Collection entries:
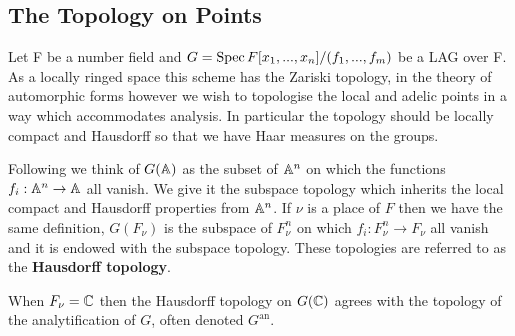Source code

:     \subsection{The Topology on Points}\label{topology}
	Let F be a number field and \(G = \operatorname{Spec} F[x_1, ..., x_n]/(f_1, ..., f_m)\) be a LAG over F. As a locally ringed space this scheme has the Zariski topology, in the theory of automorphic forms however we wish to topologise the local and adelic points in a way which accommodates analysis. In particular the topology should be locally compact and Hausdorff so that we have Haar measures on the groups. 
	
	Following \cite{conradWeilGrothendieckApproaches2012} we think of \(G(\A)\) as the subset of \(\A^n\) on which the functions \(f_i: \A^n \to \A\) all vanish. We give it the subspace topology which inherits the local compact and Hausdorff properties from \(\A^n\). If \(\nu\) is a place of \(F\) then we have the same definition, \(G(F_\nu)\) is the subspace of \(F_\nu^n\) on which \(f_i:F_\nu^n \to F_\nu\) all vanish and it is endowed with the subspace topology.
	These topologies are referred to as the \textbf{Hausdorff topology}.
	
	\begin{remark}
		When \(F_\nu = \C\) then the Hausdorff topology on \(G(\C)\) agrees with the topology of the analytification of \(G\), often denoted \(G^{\mathrm{an}}\).
	\end{remark}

## TO DO:
Without the pictures, set down every entry exactly.

## WRITTEN SOLUTION:
Source code

:     \subsection{The Topology on Points}\label{topology}
	Let F be a number field and \(G = \operatorname{Spec} F[x_1, ..., x_n]/(f_1, ..., f_m)\) be a LAG over F. As a locally ringed space this scheme has the Zariski topology, in the theory of automorphic forms however we wish to topologise the local and adelic points in a way which accommodates analysis. In particular the topology should be locally compact and Hausdorff so that we have Haar measures on the groups. 
	
	Following \cite{conradWeilGrothendieckApproaches2012} we think of \(G(\A)\) as the subset of \(\A^n\) on which the functions \(f_i: \A^n \to \A\) all vanish. We give it the subspace topology which inherits the local compact and Hausdorff properties from \(\A^n\). If \(\nu\) is a place of \(F\) then we have the same definition, \(G(F_\nu)\) is the subspace of \(F_\nu^n\) on which \(f_i:F_\nu^n \to F_\nu\) all vanish and it is endowed with the subspace topology.
	These topologies are referred to as the \textbf{Hausdorff topology}.
	
	\begin{remark}
		When \(F_\nu = \C\) then the Hausdorff topology on \(G(\C)\) agrees with the topology of the analytification of \(G\), often denoted \(G^{\mathrm{an}}\).
	\end{remark}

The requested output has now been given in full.